■ Task details ■
Everything from the line containing "## Crinkle Wall" through the last line of the records must be returned verbatim, and nothing outside that range.

■ The records ■
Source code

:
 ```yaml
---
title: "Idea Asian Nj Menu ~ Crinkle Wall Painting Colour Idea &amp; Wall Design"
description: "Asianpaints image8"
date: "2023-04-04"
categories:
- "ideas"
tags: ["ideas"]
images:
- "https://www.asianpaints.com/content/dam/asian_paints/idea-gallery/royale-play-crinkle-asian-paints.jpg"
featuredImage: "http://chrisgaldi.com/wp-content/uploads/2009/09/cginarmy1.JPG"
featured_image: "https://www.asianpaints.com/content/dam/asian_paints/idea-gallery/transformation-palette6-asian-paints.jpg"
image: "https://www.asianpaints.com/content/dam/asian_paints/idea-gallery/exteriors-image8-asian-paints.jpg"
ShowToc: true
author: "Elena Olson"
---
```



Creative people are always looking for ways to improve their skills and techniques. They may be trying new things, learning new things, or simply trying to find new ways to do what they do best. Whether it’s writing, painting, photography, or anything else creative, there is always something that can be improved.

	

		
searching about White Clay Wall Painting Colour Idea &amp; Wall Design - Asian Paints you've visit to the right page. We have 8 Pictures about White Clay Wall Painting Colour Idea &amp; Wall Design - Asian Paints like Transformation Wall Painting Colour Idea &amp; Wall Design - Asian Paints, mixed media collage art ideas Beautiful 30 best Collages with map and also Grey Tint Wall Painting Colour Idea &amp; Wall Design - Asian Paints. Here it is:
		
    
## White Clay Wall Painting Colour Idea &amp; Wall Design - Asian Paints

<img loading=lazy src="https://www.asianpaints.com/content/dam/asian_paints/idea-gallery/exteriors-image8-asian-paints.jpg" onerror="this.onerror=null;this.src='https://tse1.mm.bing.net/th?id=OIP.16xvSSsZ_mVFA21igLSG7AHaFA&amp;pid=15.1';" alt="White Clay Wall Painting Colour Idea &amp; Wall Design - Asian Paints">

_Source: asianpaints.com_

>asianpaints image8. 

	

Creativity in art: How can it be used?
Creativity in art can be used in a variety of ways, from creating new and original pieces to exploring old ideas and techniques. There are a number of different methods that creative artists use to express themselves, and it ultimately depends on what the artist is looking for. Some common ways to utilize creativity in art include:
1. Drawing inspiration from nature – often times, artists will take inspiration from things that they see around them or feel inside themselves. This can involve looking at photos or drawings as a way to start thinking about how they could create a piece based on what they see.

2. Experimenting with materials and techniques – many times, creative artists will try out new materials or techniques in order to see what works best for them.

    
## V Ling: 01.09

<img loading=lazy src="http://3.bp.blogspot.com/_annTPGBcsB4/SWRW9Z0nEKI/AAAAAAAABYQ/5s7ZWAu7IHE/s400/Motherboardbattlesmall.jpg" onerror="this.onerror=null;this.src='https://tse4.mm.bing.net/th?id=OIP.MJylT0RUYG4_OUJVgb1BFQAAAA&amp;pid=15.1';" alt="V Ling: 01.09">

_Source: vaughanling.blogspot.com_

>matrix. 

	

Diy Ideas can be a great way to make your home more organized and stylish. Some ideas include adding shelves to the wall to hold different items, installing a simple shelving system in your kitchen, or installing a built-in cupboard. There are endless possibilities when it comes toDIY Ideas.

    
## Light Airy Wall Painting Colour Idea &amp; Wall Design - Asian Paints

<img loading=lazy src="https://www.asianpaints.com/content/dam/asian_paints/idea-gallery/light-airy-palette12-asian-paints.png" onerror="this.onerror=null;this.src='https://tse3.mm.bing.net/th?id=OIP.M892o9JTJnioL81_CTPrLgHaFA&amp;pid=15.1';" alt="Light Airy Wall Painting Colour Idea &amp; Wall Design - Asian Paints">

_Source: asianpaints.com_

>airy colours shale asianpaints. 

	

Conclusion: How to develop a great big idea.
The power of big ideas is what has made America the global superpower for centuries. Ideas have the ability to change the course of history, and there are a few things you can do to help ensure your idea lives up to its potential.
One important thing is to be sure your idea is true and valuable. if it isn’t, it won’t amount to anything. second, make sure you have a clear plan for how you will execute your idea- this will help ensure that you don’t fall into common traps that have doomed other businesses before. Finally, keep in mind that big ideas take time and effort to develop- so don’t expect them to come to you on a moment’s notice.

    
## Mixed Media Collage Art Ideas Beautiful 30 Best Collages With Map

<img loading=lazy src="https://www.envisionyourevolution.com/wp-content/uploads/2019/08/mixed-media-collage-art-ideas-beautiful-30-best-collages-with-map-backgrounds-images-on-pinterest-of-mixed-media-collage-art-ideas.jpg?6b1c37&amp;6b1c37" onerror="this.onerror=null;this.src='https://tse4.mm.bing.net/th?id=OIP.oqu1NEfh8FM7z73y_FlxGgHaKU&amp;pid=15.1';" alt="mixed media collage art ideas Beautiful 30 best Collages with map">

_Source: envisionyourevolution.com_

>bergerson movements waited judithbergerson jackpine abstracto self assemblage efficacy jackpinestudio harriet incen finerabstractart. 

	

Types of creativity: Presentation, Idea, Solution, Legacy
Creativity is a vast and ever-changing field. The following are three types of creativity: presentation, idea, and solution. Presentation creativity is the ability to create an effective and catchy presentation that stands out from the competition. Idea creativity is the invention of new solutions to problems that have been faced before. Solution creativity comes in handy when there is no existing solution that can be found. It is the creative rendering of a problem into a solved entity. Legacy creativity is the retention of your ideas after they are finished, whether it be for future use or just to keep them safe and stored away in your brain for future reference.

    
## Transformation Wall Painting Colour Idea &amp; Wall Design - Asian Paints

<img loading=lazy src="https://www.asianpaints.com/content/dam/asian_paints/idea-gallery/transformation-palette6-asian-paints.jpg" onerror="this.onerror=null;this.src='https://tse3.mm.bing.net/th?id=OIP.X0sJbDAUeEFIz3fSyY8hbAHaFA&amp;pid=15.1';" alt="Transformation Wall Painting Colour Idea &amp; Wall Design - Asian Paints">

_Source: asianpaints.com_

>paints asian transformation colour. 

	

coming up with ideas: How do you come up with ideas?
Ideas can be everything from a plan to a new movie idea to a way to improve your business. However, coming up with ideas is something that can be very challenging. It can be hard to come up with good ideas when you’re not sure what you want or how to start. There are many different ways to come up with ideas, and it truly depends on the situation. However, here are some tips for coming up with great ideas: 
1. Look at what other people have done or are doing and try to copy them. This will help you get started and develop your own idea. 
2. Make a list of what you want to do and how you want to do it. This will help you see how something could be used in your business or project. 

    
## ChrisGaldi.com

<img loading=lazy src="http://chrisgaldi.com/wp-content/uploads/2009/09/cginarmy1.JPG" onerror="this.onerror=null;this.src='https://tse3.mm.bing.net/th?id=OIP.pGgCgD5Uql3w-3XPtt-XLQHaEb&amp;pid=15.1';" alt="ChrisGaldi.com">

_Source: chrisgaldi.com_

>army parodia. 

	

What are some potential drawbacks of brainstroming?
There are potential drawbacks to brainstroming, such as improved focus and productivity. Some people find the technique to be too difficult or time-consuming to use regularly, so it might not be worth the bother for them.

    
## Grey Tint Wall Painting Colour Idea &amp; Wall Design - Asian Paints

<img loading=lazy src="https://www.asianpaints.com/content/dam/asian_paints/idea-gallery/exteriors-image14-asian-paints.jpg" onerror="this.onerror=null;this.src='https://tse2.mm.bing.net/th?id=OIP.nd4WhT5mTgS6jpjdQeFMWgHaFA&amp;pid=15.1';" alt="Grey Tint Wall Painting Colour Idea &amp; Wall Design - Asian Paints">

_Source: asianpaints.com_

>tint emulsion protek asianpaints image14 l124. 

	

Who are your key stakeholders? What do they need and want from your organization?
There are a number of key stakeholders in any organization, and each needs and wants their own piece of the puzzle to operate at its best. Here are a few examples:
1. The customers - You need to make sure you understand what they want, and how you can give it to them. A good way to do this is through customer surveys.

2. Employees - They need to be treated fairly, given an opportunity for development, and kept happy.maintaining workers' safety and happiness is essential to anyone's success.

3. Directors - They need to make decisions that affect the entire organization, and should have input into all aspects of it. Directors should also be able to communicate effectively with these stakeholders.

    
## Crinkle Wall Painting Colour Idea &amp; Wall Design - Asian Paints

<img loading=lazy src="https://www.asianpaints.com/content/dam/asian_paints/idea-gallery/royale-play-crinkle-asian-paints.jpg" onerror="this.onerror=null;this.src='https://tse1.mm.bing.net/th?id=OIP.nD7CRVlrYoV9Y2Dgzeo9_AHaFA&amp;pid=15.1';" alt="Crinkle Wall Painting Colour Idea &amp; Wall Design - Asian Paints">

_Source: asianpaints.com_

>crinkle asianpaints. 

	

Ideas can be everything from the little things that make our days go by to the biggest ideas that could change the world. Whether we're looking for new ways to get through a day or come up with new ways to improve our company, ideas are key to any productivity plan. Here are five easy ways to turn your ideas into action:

■ Written reply ■
## Crinkle Wall Painting Colour Idea &amp; Wall Design - Asian Paints

<img loading=lazy src="https://www.asianpaints.com/content/dam/asian_paints/idea-gallery/royale-play-crinkle-asian-paints.jpg" onerror="this.onerror=null;this.src='https://tse1.mm.bing.net/th?id=OIP.nD7CRVlrYoV9Y2Dgzeo9_AHaFA&amp;pid=15.1';" alt="Crinkle Wall Painting Colour Idea &amp; Wall Design - Asian Paints">

_Source: asianpaints.com_

>crinkle asianpaints. 

	

Ideas can be everything from the little things that make our days go by to the biggest ideas that could change the world. Whether we're looking for new ways to get through a day or come up with new ways to improve our company, ideas are key to any productivity plan. Here are five easy ways to turn your ideas into action:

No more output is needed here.